Tarot cards are making a big comeback and Dior was first to the party.
Over the past 12 months, sales of tarot cards increased by 30 percent, following a 30 percent rise in 2016, the highest in 50 years, according to Lynn Araujo, the editorial and communications director for U.S Games Systems, which sells hundreds of thousands of the product every year.
Tarot has always held a special place for the house of Dior. The brand’s eponymous founder was deeply superstitious and is said to have had his cards read before each show. Dior’s current creative director, Maria Grazia Chiuri, has woven elements of the tarot into various shows, but it was perhaps most pervasive in her cruise 2018 collection, in which she incorporated images of Motherpeace’s feminist tarot cards on numerous looks. Dior has also opened a number of international pop-up stores where the beautiful illustrations will be on display, alongside pieces from the themed collection.

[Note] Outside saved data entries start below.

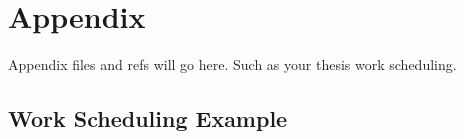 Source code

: 
\section{Appendix} %
\label{sec:attachments}

Appendix files and refs will go here.
Such as your thesis work scheduling.

\subsection{Work Scheduling Example} %
\label{sub:work_scheduling}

So what is the appeal of tarot cards and why are we so drawn to them now? Maria Grazia Chiuri explains the importance and power of a growing phenomenon.

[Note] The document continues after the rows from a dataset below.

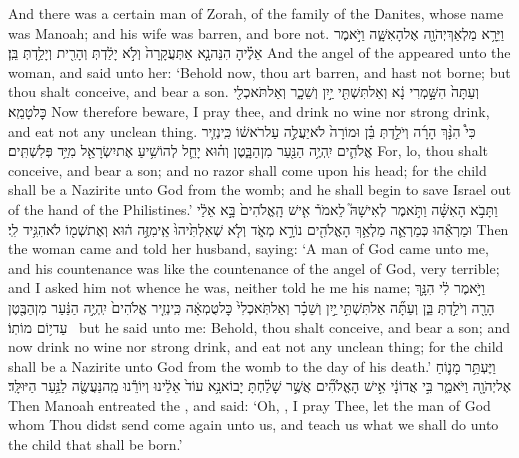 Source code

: {And there was a certain man of Zorah, of the family of the Danites, whose name was Manoah; and his wife was barren, and bore not.}
{וַיֵּרָ֥א מַלְאַךְ\maqqaf יְהֹוָ֖ה אֶל\maqqaf הָאִשָּׁ֑ה וַיֹּ֣אמֶר אֵלֶ֗יהָ הִנֵּה\maqqaf נָ֤א אַתְּ\maqqaf עֲקָרָה֙ וְלֹ֣א יָלַ֔דְתְּ וְהָרִ֖ית וְיָלַ֥דְתְּ בֵּֽן׃}
{And the angel of the \lord\space appeared unto the woman, and said unto her: ‘Behold now, thou art barren, and hast not borne; but thou shalt conceive, and bear a son.}
{וְעַתָּה֙ הִשָּׁ֣מְרִי נָ֔א וְאַל\maqqaf תִּשְׁתִּ֖י יַ֣יִן וְשֵׁכָ֑ר וְאַל\maqqaf תֹּאכְלִ֖י כׇּל\maqqaf טָמֵֽא׃}
{Now therefore beware, I pray thee, and drink no wine nor strong drink, and eat not any unclean thing.}
{כִּי֩ הִנָּ֨ךְ הָרָ֜ה וְיֹלַ֣דְתְּ בֵּ֗ן וּמוֹרָה֙ לֹא\maqqaf יַעֲלֶ֣ה עַל\maqqaf רֹאשׁ֔וֹ כִּֽי\maqqaf נְזִ֧יר אֱלֹהִ֛ים יִֽהְיֶ֥ה הַנַּ֖עַר מִן\maqqaf הַבָּ֑טֶן וְה֗וּא יָחֵ֛ל לְהוֹשִׁ֥יעַ אֶת\maqqaf יִשְׂרָאֵ֖ל מִיַּ֥ד פְּלִשְׁתִּֽים׃}
{For, lo, thou shalt conceive, and bear a son; and no razor shall come upon his head; for the child shall be a Nazirite unto God from the womb; and he shall begin to save Israel out of the hand of the Philistines.’}
{וַתָּבֹ֣א הָאִשָּׁ֗ה וַתֹּ֣אמֶר לְאִישָׁהּ֮ לֵאמֹר֒ אִ֤ישׁ הָֽאֱלֹהִים֙ בָּ֣א אֵלַ֔י וּמַרְאֵ֕הוּ כְּמַרְאֵ֛ה מַלְאַ֥ךְ הָאֱלֹהִ֖ים נוֹרָ֣א מְאֹ֑ד וְלֹ֤א שְׁאִלְתִּ֙יהוּ֙ אֵֽי\maqqaf מִזֶּ֣ה ה֔וּא וְאֶת\maqqaf שְׁמ֖וֹ לֹא\maqqaf הִגִּ֥יד לִֽי׃}
{Then the woman came and told her husband, saying: ‘A man of God came unto me, and his countenance was like the countenance of the angel of God, very terrible; and I asked him not whence he was, neither told he me his name;}
{וַיֹּ֣אמֶר לִ֔י הִנָּ֥ךְ הָרָ֖ה וְיֹלַ֣דְתְּ בֵּ֑ן וְעַתָּ֞ה אַל\maqqaf תִּשְׁתִּ֣י \legarmeh  יַ֣יִן וְשֵׁכָ֗ר וְאַל\maqqaf תֹּֽאכְלִי֙ כׇּל\maqqaf טֻמְאָ֔ה כִּֽי\maqqaf נְזִ֤יר אֱלֹהִים֙ יִֽהְיֶ֣ה הַנַּ֔עַר מִן\maqqaf הַבֶּ֖טֶן עַד\maqqaf י֥וֹם מוֹתֽוֹ׃ \petucha }
{but he said unto me: Behold, thou shalt conceive, and bear a son; and now drink no wine nor strong drink, and eat not any unclean thing; for the child shall be a Nazirite unto God from the womb to the day of his death.’}
{וַיֶּעְתַּ֥ר מָנ֛וֹחַ אֶל\maqqaf יְהֹוָ֖ה וַיֹּאמַ֑ר בִּ֣י אֲדוֹנָ֔י אִ֣ישׁ הָאֱלֹהִ֞ים אֲשֶׁ֣ר שָׁלַ֗חְתָּ יָבוֹא\maqqaf נָ֥א עוֹד֙ אֵלֵ֔ינוּ וְיוֹרֵ֕נוּ מַֽה\maqqaf נַּעֲשֶׂ֖ה לַנַּ֥עַר הַיּוּלָּֽד׃}
{Then Manoah entreated the \lord, and said: ‘Oh, \lord, I pray Thee, let the man of God whom Thou didst send come again unto us, and teach us what we shall do unto the child that shall be born.’}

Why are tarot cards so important to you this season?
I have explored tarot cards in various collections, their iconography and symbolism. Tarot cards were something that fascinated Monsieur Dior, a material object evoking a spiritual world, and this is why they took root in my imagination. For this collection, I was interested in the work of Niki de Saint Phalle, an extraordinary artist who used the tarot as the inspiration for developing one of her most remarkable works: the Tarot Garden in Tuscany, Italy. A magical place inhabited by huge and fantastical figures, it conditioned my vision and my design choices for this collection.

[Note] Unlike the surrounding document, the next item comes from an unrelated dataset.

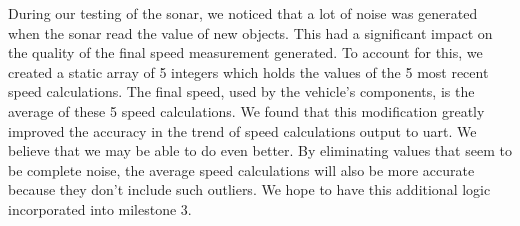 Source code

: During our testing of the sonar, we noticed that a lot of noise was generated when the sonar read the value of new objects. This had a significant impact on the quality of the final speed measurement generated. To account for this, we created a static array of 5 integers which holds the values of the 5 most recent speed calculations. The final speed, used by the vehicle's components, is the average of these 5 speed calculations. We found that this modification greatly improved the accuracy in the trend of speed calculations output to uart. We believe that we may be able to do even better. By eliminating values that seem to be complete noise, the average speed calculations will also be more accurate because they don't include such outliers. We hope to have this additional logic incorporated into milestone 3.

\lstset{language=c}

Studying the tarot cards, I realised that today tarot is associated with occultism, but actually its historical origin lies in a game that unites East and West, and their current iconography is the result of this overlapping and juxtaposition of different cultures. Tarot cards also symbolise bonds – decks were often commissioned from artists for weddings and unions – and stories of life and rebirth. I think of the tarots of Vicki Noble, an artist who created a deck that in itself represents their rebirth into a new life. These are the lesser known aspects that I want to recover.
How superstitious are you? Have you used tarot cards or a clairvoyant personally?
I have never been to a clairvoyant myself. I believe in the possibility that each of us has to define our own future through our choices and our daily work. I’m not interested in knowing the future through the cards. What fascinates me about tarot is the role it can play in exploring one’s inner self, and enabling us to learn more about the remotest parts of ourselves.
Has a tarot card ever revealed something about you that particularly resonated with you?
Although I have never participated in a card reading session, I am interested in the meaning that each card assumes, which changes continuously, in relation to the other cards. One of the works on show at the last Venice Art Biennale by artist Adelita Husni-Bey was also focused on the use of tarot as a tool to investigate one’s spiritual bonds. All the cards bear positive and negative forces, there is no one reading, and keeping opposites together is something that’s very important, especially in today’s world, where events happen with extreme speed, and we are often led to judge things without looking at them from all points of view.
Let’s consider the death card, for example: it’s a scary card, which apparently indicates the end of something. In reality it is an extremely important card because at the very end it communicates the opening, the possibility of renewal, of rebirth. Another interesting card, for example, is the wheel of fortune because it is an allegory of life: sublime uncertainty, but also daily curiosity about new discoveries.
What are the benefits of using them?
I believe that people who turn to tarot do so to be reassured and comforted. Even without believing in divination, ‘playing’ with tarot cards is a wonderful and fascinating way to investigate the deepest parts of our ego. There is always a transcendent force insinuating itself into our daily life, and that influences us without our being aware of it. My tarot reading is spiritual: I think tarots are useful for getting in tune with our ‘inner life’, putting it in communion with the greater themes of human existence. In this way, tarots help us in transcending our everyday life and allow us to open our eyes and become better aware of what is happening around us.
In tarot, there seems to be equal importance between men and women. Is this important to you?
The male and female figures of the tarot have very precise roles, but in the deck they balance very well: in this the tarot is a symbol of equality. Understanding that each card has a particular character, linked to the figure it represents, was very important for me, to identify the most interesting arcana to express my ideas. For example, the lovers card, which depicts a female and a male figure together, shows that love, as a force that ‘moves the sun and the other stars’ — as Dante Alighieri rightly wrote at the end of The Divine Comedy — doesn’t differentiate between man and woman, but rather considers them equal and both fundamental to understanding this force in the real world.
Why do you think tarot cards are so popular now?
I don’t know the precise reason, but it is interesting that people sometimes decide to learn to read the tarot by themselves. For me, this is a sign that many want to symbolically take their destiny back into their own hands, and in this way learn to get to know themselves better, also accepting those parts that are not immediately visible and understandable. I think it’s a way to get in touch with our most hidden aspects.